Joseph E. Stiglitz, 2023

In addition, disruptions caused by technological change and globalisation not only reinforce individual and regional inequalities, but also contribute to a general economic uncertainty, which forms a fertile breeding ground for populism (Gold 2022). In the context of the AfD’s recent polling high, the results of the Friedrich Ebert Foundation’s latest disparities report are therefore particularly relevant, showing high regional wealth inequality between East and West Germany.

The differences in wealth transfers are considerable, especially between the eastern German states (excluding Berlin) and the southern German states as well as Hamburg. It must therefore be feared that this very unequal distribution of wealth transfers will exacerbate future individual and spatial inequalities in Germany, the unequal distribution of wealth and poverty as well as services of general interest. It will become a considerable problem for the goal of equal living conditions in Germany. The catching-up effects of the past years will be inhibited by the unequal distribution of income and poverty, and the unequal distribution of wealth will foreseeably hinder the further convergence of the regions.

Socioeconomic Disparity Report 2023

Limiting inequality should therefore be in the interest of all democratic parties. Independent of fairness considerations and beyond the ideological conflict line between supporters of meritocratic or egalitarian convictions.

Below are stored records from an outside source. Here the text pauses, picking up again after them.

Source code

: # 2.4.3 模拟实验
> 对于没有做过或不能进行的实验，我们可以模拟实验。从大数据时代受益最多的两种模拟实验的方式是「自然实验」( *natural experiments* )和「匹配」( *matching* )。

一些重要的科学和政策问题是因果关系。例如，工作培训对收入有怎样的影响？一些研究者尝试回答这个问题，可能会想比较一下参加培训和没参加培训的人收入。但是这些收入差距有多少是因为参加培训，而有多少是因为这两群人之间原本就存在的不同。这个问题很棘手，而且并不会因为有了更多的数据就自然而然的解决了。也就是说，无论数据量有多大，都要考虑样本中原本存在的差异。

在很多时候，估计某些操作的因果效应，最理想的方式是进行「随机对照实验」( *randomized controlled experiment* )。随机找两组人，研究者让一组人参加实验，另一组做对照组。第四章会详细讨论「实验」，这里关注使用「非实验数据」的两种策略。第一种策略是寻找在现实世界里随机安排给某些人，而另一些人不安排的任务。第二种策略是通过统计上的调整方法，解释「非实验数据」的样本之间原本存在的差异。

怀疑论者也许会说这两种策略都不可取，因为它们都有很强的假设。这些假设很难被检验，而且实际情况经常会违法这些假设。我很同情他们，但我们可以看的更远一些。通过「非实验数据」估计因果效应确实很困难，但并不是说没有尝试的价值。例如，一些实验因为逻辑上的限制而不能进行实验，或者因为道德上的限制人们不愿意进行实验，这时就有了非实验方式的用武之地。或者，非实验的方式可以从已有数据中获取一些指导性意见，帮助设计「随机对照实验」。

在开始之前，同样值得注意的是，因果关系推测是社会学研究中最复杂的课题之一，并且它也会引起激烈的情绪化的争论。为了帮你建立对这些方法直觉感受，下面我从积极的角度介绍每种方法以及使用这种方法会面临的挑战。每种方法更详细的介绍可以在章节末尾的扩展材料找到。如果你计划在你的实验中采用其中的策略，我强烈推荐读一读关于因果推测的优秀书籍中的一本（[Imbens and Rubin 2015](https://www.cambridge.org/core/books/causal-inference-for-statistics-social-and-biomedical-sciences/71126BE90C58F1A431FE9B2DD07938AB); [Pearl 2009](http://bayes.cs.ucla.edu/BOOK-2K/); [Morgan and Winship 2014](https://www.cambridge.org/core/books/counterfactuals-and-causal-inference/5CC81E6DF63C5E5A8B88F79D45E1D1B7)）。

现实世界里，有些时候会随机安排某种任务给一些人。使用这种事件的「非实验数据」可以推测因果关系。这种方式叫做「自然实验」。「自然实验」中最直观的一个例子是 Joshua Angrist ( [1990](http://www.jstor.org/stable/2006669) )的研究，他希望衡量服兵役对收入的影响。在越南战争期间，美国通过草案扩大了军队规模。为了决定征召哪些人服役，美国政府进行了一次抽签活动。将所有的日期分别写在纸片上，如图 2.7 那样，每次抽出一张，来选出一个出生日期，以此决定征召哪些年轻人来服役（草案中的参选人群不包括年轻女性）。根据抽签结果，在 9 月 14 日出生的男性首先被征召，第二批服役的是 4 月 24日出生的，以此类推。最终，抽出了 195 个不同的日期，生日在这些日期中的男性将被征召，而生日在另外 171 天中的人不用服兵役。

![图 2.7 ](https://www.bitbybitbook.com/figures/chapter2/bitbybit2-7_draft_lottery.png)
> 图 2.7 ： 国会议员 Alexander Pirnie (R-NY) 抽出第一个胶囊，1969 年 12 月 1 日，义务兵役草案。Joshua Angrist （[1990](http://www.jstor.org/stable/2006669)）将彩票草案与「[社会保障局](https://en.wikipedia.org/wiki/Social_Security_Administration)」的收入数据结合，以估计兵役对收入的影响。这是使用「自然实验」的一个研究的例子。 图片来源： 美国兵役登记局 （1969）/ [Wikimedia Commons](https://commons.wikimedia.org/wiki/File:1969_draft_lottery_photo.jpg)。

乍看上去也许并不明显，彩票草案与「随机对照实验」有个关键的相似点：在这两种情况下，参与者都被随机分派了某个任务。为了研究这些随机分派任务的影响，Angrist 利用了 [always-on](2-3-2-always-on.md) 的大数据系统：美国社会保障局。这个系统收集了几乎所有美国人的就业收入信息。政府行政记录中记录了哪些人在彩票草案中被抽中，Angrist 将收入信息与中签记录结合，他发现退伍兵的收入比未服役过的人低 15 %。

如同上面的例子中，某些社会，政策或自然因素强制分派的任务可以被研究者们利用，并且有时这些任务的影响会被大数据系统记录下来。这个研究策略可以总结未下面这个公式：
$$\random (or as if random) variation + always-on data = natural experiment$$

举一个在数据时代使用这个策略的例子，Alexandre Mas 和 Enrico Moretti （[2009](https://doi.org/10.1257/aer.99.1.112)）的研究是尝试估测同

Which measures would work best against wealth inequality in Germany was also the topic of our New Paradigm Workshop on 10 November in Berlin. The focus was on the presentation of a new interactive simulation calculator, which can be used to compare different tools such as a wealth tax or social inheritance. Participants have included one of the world’s leading inequality researchers Branko Milanovic and the Chief Economist at the Federal Ministry of Economics, Elga Bartsch.